CAPÍTULO
I
Estaba
a unos cien metros del Puente de Segovia y sentía un calor húmedo en su
costado. Con su mano derecha trataba de contener un flujo templado, que por
momentos se convertía en una especie de papilla y al cabo del rato fluía a
borbotones.
Javier
no tuvo más remedio que parar; estaba agotado, había recorrido todo el Paseo de
Extremadura, cuesta abajo, dejando un rastro de sangre y un rosario de
maldiciones hacia su compinche.
-¡Será hijo de
puta! El muy cabrón me ha dejado tirado en el banco, con un balazo en las
tripas y sangrando como un cerdo…
Su
colega era el Francés, aunque en
realidad había nacido en Argelia, el mismo año de su independencia en 1962. Su
padre, Antoine, sí era francés, pero su madre, Fátima, era argelina, nacida en
Orán –y por cierto, bastante puta en su acortada juventud- . La tipeja que era
puta pero no tonta, se dejó hacer un crío en vísperas del final de la guerra de
liberación, pues aunque no sentía la menor simpatía por los franceses, menos
simpatía tenía por sus propios padres que le habían arreglado su boda con un
tipejo desdentado y maloliente.

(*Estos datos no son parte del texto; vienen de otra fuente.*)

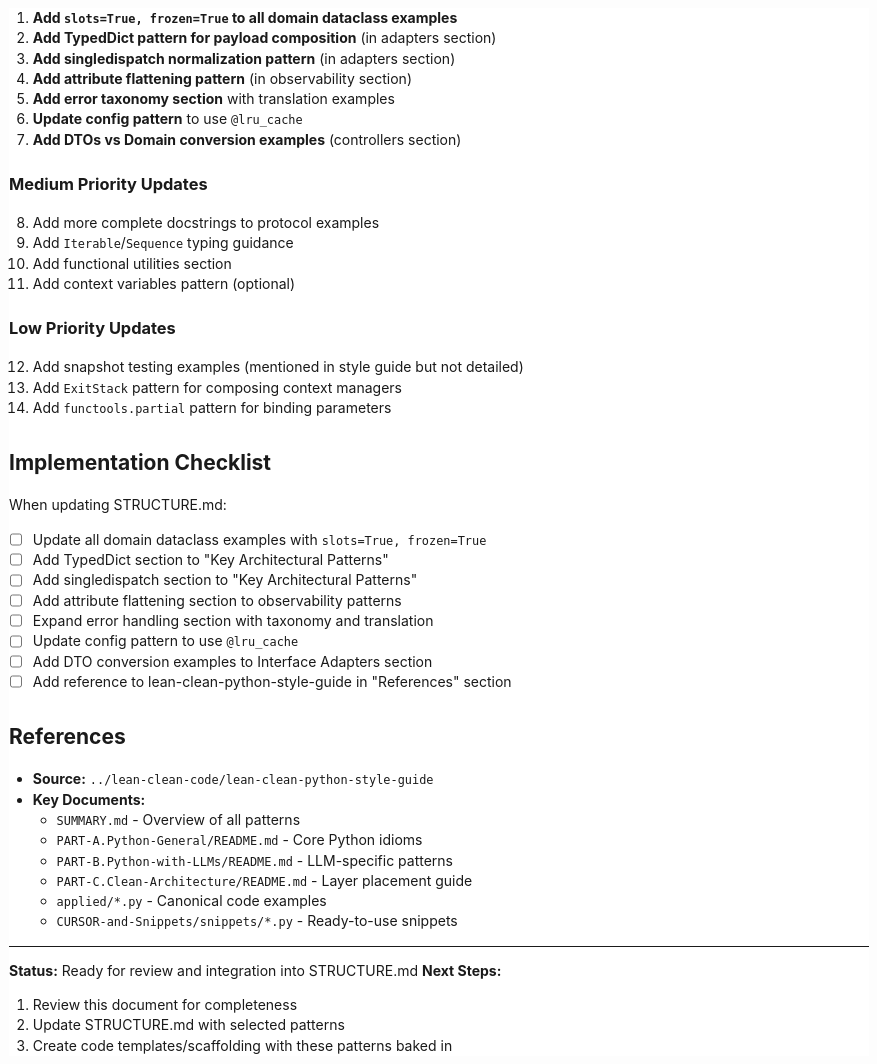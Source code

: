 1. **Add `slots=True, frozen=True` to all domain dataclass examples**
2. **Add TypedDict pattern for payload composition** (in adapters section)
3. **Add singledispatch normalization pattern** (in adapters section)
4. **Add attribute flattening pattern** (in observability section)
5. **Add error taxonomy section** with translation examples
6. **Update config pattern** to use `@lru_cache`
7. **Add DTOs vs Domain conversion examples** (controllers section)

### Medium Priority Updates

8. Add more complete docstrings to protocol examples
9. Add `Iterable`/`Sequence` typing guidance
10. Add functional utilities section
11. Add context variables pattern (optional)

### Low Priority Updates

12. Add snapshot testing examples (mentioned in style guide but not detailed)
13. Add `ExitStack` pattern for composing context managers
14. Add `functools.partial` pattern for binding parameters

## Implementation Checklist

When updating STRUCTURE.md:

- [ ] Update all domain dataclass examples with `slots=True, frozen=True`
- [ ] Add TypedDict section to "Key Architectural Patterns"
- [ ] Add singledispatch section to "Key Architectural Patterns"
- [ ] Add attribute flattening section to observability patterns
- [ ] Expand error handling section with taxonomy and translation
- [ ] Update config pattern to use `@lru_cache`
- [ ] Add DTO conversion examples to Interface Adapters section
- [ ] Add reference to lean-clean-python-style-guide in "References" section

## References

- **Source:** `../lean-clean-code/lean-clean-python-style-guide`
- **Key Documents:**
  - `SUMMARY.md` - Overview of all patterns
  - `PART-A.Python-General/README.md` - Core Python idioms
  - `PART-B.Python-with-LLMs/README.md` - LLM-specific patterns
  - `PART-C.Clean-Architecture/README.md` - Layer placement guide
  - `applied/*.py` - Canonical code examples
  - `CURSOR-and-Snippets/snippets/*.py` - Ready-to-use snippets

---

**Status:** Ready for review and integration into STRUCTURE.md
**Next Steps:**
1. Review this document for completeness
2. Update STRUCTURE.md with selected patterns
3. Create code templates/scaffolding with these patterns baked in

En cuanto se enteró la familia de Fátima de su
embarazo la repudiaron y ella se sintió liberada y, con un poco de suerte,
Antoine se la llevaría a un nuevo país y a una nueva vida.
El
francés nunca perdonó a su madre que renegara de sus raíces y se marchara de
Argelia, como si él hubiera estado toda una vida allí y en realidad sólo estuvo
un par de días hasta que embarcaron rumbo a Marsella.
La
pequeña familia se estableció finalmente en Lyon, a orillas del Saona, en el
barrio de Vieux Lyon. En sus estrechas calles, llenas de orines y de niños desharrapados,
se malcrió el Francés. Esta no era la idea que tenía Fátima de una nueva vida
para ella y para su hijo, ella había soñado con anchas avenidas y, por qué no,
disfrutar de una buena vista de la Torre Eiffel. Nunca pensó que esas “vistas”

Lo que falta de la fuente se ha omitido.